Putting it all together, we now have created a class that can search for cafes found within a specified city in the Philippines.
class Gmaps_Search():
# initialize class by defining api key and search query constaints
def __init__(self, api_key, place_type):
self.key = api_key
self.type = place_type
# search location within specified city
def search_query(self, city):
# authenticate user
gmaps = googlemaps.Client(key=self.key)
# extract lat long coordinates of specified city
request = gmaps.find_place(city + ', Philippines', 'textquery', ['name', 'geometry'])
lat = request['candidates'][0]['geometry']['location']['lat']
lng = request['candidates'][0]['geometry']['location']['lng']
# return nearest 60 location given city coordinates
results = list()
request = gmaps.places_nearby({'lat':lat, 'lng':lng}, rank_by='distance', type=self.type, keyword=city)

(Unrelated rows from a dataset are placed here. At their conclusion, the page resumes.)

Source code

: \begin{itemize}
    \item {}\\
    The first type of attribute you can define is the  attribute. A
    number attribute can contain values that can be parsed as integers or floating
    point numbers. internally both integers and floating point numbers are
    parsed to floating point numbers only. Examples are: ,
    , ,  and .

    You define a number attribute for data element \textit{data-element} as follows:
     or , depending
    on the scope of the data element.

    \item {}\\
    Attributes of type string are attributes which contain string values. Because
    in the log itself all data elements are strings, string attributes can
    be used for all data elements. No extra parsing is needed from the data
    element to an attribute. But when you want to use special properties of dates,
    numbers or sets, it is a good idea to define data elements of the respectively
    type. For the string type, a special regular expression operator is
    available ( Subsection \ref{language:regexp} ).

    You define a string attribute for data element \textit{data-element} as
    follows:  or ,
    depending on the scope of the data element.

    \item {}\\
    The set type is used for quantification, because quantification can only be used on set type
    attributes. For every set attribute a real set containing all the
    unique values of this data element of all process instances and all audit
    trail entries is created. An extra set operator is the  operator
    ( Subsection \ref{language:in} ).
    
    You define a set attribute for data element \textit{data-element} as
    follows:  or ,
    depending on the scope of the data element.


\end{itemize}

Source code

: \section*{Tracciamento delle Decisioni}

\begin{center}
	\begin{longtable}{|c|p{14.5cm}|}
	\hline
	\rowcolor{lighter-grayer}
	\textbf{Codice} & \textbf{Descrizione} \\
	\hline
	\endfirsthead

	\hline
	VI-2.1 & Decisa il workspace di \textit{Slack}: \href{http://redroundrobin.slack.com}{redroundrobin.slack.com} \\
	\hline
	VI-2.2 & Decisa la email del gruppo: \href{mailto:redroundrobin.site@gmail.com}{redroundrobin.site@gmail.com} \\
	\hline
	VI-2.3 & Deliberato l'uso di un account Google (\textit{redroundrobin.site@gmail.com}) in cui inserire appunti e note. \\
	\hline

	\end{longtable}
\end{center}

results += request['results']
for j in range(2):
time.sleep(3)
try:
request = gmaps.places_nearby({'lat':lat, 'lng':lng}, rank_by='distance', type=self.type,
keyword=city, page_token=request['next_page_token'])
results += request['results']
except KeyError:
break
# transform results from dictionary to geodataframe
name = [result['name'] for result in results]

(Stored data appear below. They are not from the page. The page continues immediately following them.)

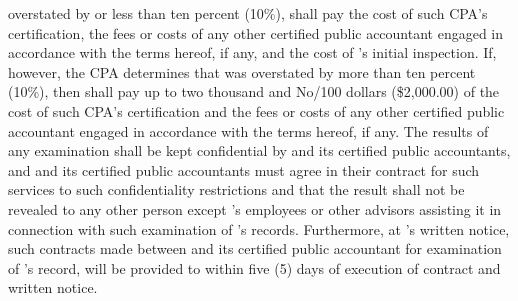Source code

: overstated by or less than ten percent (10\%), \lessee shall pay the cost of such CPA's certification, the fees or costs of any other certified public accountant engaged in accordance with the terms hereof, if any, and the cost of \lessee's initial inspection. If, however, the CPA determines that \additionalRent was overstated by more than ten percent (10\%), then \lessor shall pay up to two thousand and No/100 dollars (\$2,000.00) of the cost of such CPA's certification and the fees or costs of any other certified public accountant engaged in accordance with the terms hereof, if any. The results of any examination shall be kept confidential by \lessee and its certified public accountants, and \lessee and its certified public accountants must agree in their contract for such services to such confidentiality restrictions and that the result shall not be revealed to any other person except \lessee's employees or other advisors assisting it in connection with such examination of \lessor's records. Furthermore, at \lessor's written notice, such contracts made between \lessee and its certified public accountant for examination of \lessor's record, will be provided to \lessor within five (5) days of execution of contract and written notice.
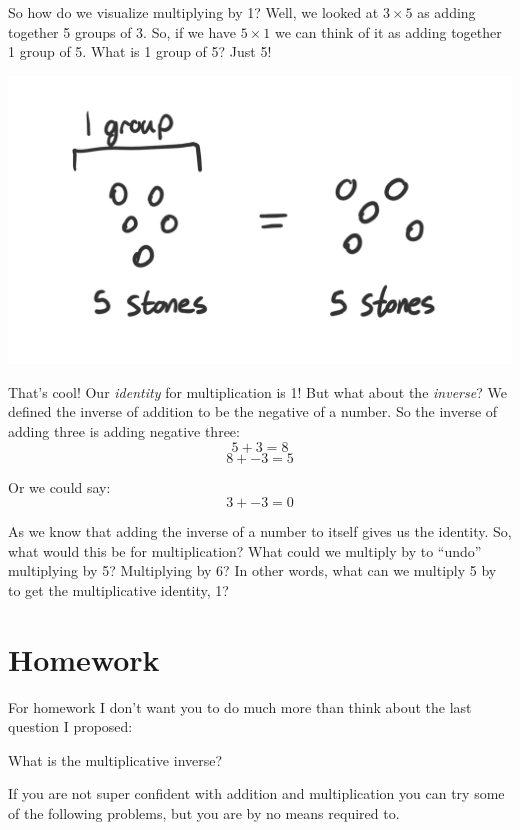 \documentclass{article}
\begin{document}
So how do we visualize multiplying by 1? Well, we looked at $3 \times 5$ as adding together 5 groups of 3. So, if we have $5 \times 1$ we can think of it as adding together 1 group of 5. What is 1 group of 5? Just 5!

\begin{center}
    \includegraphics[scale=0.5]{chap1images/chapter1_draw5.png}
\end{center}

That's cool! Our \textit{identity} for multiplication is 1! But what about the \textit{inverse}? We defined the inverse of addition to be the negative of a number. So the inverse of adding three is adding negative three: 
\[ 5 + 3 = 8 \]
\[ 8 + -3 = 5 \]

Or we could say:
\[ 3 + -3 = 0 \]

As we know that adding the inverse of a number to itself gives us the identity. So, what would this be for multiplication? What could we multiply by to ``undo'' multiplying by 5? Multiplying by 6? In other words, what can we multiply 5 by to get the multiplicative identity, 1? 

\section*{Homework}

For homework I don't want you to do much more than think about the last question I proposed: 
\begin{center}
    What is the multiplicative inverse? 
\end{center}

If you are not super confident with addition and multiplication you can try some of the following problems, but you are by no means required to. 
\end{document}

geoloc_list = [[result['geometry']['location']['lat'], result['geometry']['location']['lng']] for result in results]
output = pd.DataFrame(zip(name, geometry), columns=['name', 'geometry'])
return output
Sample Implementation
Now that we’re done writing our class, let’s try to create an instance that searches for cafes in the city of Makati.
We first call Gmaps_Search()
and providing it with a valid API key and cafe
as the type of establishment as follows:
# initialized class to search for cafes
gmaps = Gmaps_Search(api_key=key', 'cafe')
We then simply call the method search_query()
and provide 'Makati'
as the input to get the list of cafes found in Makati.
# search cafes located within the city of Makati
results = gmaps.search_query('Makati')
To view the top 5 results, we simply run
results.head(10)
Output:
To get the cafes found in another city, say Manila, we simply write
# search cafes located within the city of Manila
results = gmaps.search_query('Manila')
results.head(10)
Output:
Further Explorations
As mentioned earlier, the use of class makes it easier for other people to modify some sections of the code to satisfy specific user needs without rewriting everything from scratch. For example, if we want to search cafes outside the Philippines, we simply remove the string ' Philippines'
from the search_query()
method.
Another advantage is that we can create different instances of the same class. If our goal is to search for banks instead of cafes, we simply replaced the type from 'cafe'
to 'bank'
when creating an instance. For a list of valid place types, visit the following link Place Types.
We can also add additional complexity to our class by creating additional methods that would return specific information that the user specifically needs or a method that would visualize the results on a map.